CHMURKA I WICHEREK

...życie tutaj jest także fikcją, choć nie zawsze...

26 maja 2014

W samotności

Kiedy człowiek odchodzi, zawsze żal; kiedy odchodzi w samotności - tym bardziej. 
Generał Jaruzelski odszedł w samotności, choć w pamięci wielu zwykłych ludzi postać pierwszego prezydenta III RP jest oceniana zdecydowanie bardziej pozytywnie, aniżeli wynika to z ocen formułowanych przez elitę polityczną oraz publicznych i prywatnych recenzentów medialnych. Śmiem twierdzić, że procentowo większa część społeczeństwa pozytywnie ocenia dokonania generała Jaruzelskiego niż ci z nas, którzy uczestniczyli w wyborach do Parlamentu Europejskiego. Świadczyć to może o tym, że pomimo długotrwałej kampanii dyskredytującej poczynania generała, mimo wszystko społeczeństwo polskie nie dało się ogłupić i bardziej niż występujące w mediach elity docenia skalę wyborów, jakich w swym życiu musiał dokonywać generał Jaruzelski.
Przeciętny, typowy Kowalski, który sam w swoim życiu wielokroć dokonywał wyborów, który dysponuje pamięcią o własnym życiu, doskonale orientuje się, że życie człowieka nie składa się dwóch barw: białej i czarnej, że życie jest bardziej skompolikowane niż proste, by nie powiedzieć prostackie, ocenianie człowieka na "tak" lub "nie".
Osobiście bardzo mnie rozstrajają pochopne sądy, tak często wypowiadane w przestrzeni publicznej wobec osób, które myślą inaczej i należą do innego "zbiorowiska" ludzi, kierujących się odmiennym światopoglądem.

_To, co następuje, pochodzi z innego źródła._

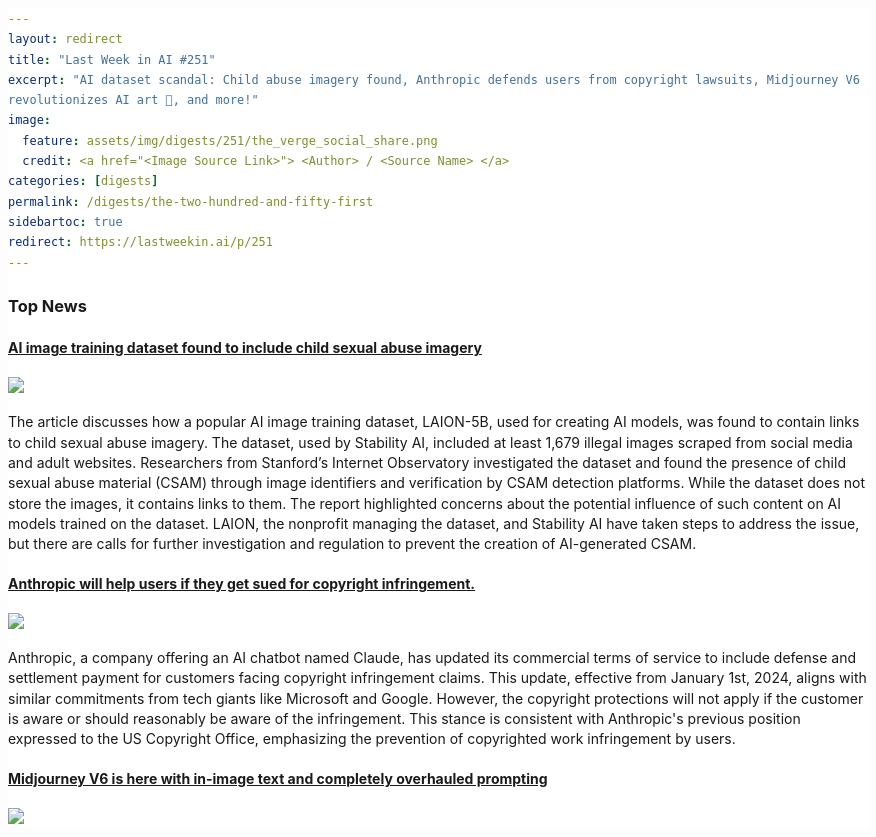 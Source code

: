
 ```yaml
---
layout: redirect
title: "Last Week in AI #251"
excerpt: "AI dataset scandal: Child abuse imagery found, Anthropic defends users from copyright lawsuits, Midjourney V6 revolutionizes AI art 🎨, and more!"
image: 
  feature: assets/img/digests/251/the_verge_social_share.png
  credit: <a href="<Image Source Link>"> <Author> / <Source Name> </a>
categories: [digests]
permalink: /digests/the-two-hundred-and-fifty-first
sidebartoc: true
redirect: https://lastweekin.ai/p/251
---
```


### Top News

#### [AI image training dataset found to include child sexual abuse imagery](https://www.theverge.com/2023/12/20/24009418/generative-ai-image-laion-csam-google-stability-stanford)
![](https://cdn.vox-cdn.com/thumbor/AZHeeAhRbTyyp3nERayicH3uROo=/0x0:5000x3333/1200x628/filters:focal(774x143:775x144)/cdn.vox-cdn.com/uploads/chorus_asset/file/25176378/1801115698.jpg)

The article discusses how a popular AI image training dataset, LAION-5B, used for creating AI models, was found to contain links to child sexual abuse imagery. The dataset, used by Stability AI, included at least 1,679 illegal images scraped from social media and adult websites. Researchers from Stanford’s Internet Observatory investigated the dataset and found the presence of child sexual abuse material (CSAM) through image identifiers and verification by CSAM detection platforms. While the dataset does not store the images, it contains links to them. The report highlighted concerns about the potential influence of such content on AI models trained on the dataset. LAION, the nonprofit managing the dataset, and Stability AI have taken steps to address the issue, but there are calls for further investigation and regulation to prevent the creation of AI-generated CSAM.

#### [Anthropic will help users if they get sued for copyright infringement.](https://www.theverge.com/2023/12/19/24008168/anthropic-will-help-users-if-they-get-sued-for-copyright-infringement)
![](https://cdn.vox-cdn.com/uploads/chorus_asset/file/23966628/the_verge_social_share.png)

Anthropic, a company offering an AI chatbot named Claude, has updated its commercial terms of service to include defense and settlement payment for customers facing copyright infringement claims. This update, effective from January 1st, 2024, aligns with similar commitments from tech giants like Microsoft and Google. However, the copyright protections will not apply if the customer is aware or should reasonably be aware of the infringement. This stance is consistent with Anthropic's previous position expressed to the US Copyright Office, emphasizing the prevention of copyrighted work infringement by users.

#### [Midjourney V6 is here with in-image text and completely overhauled prompting](https://venturebeat.com/ai/midjourney-v6-is-here-with-in-image-text-and-completely-overhauled-prompting/)
![](https://venturebeat.com/wp-content/uploads/2023/12/cfr0z3n_super_wide_shot_of_a_cyberpunk_artist_wearing_a_futuris_072dfbc8-1c5a-47c3-ab39-338627cdd102.png?w=1200&strip=all)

Jeszcze gorzej jest wtedy, gdy z innej, dzisiejszej perspektywy oceniamy przeszłe intencje i działania osób, z którymi na nie po drodze. W moim przekonaniu, nawet wzbogaceni o dzisiejszą wiedzę o przyczynach wprowadzenia stanu wojennego w Polsce, nie możemy nie uwzględniać ówczesnego kontekstu tej decyzji, co jakoś nie trafia do dzisiejszych sędziów i oskarzycieli generała, zwłaszcza że dzisiejsi najzagorzalsi oponenci starego porządku, nigdy w sytuacji Wojciecha Jaruzelskiego nie byli (i oby nie byli).
Zaprawdę łatwo jest podnieść z ziemi kamień i cisnąć nim w kogoś, kogo nie lubimy. Łatwo jest kogoś nazwać zdrajcą, komuchem, Żydem; łatwo zarzucić brak patriotyzmu i obarczać całym złem świata. Czasami nawet łatwiej tak mówić z pozycji, o ironio, "prawdziwego" Polaka, katolika, chrześcijanina.
W moim pojęciu odszedł od nas człowiek uwikłany w tragiczną historię naszego narodu, człowiek, który określił swoją rolę w świecie na tej naszej szerokości geograficznej i wytrwał w niej do końca, dokonując wyborów, które nie muszą się wszystkim podobać. Jestem jednak pewien, że dokonywał ich zgodnie z własnym sumieniem, nie chcąc świadomie wyrządzać krzywdy innym ludziom.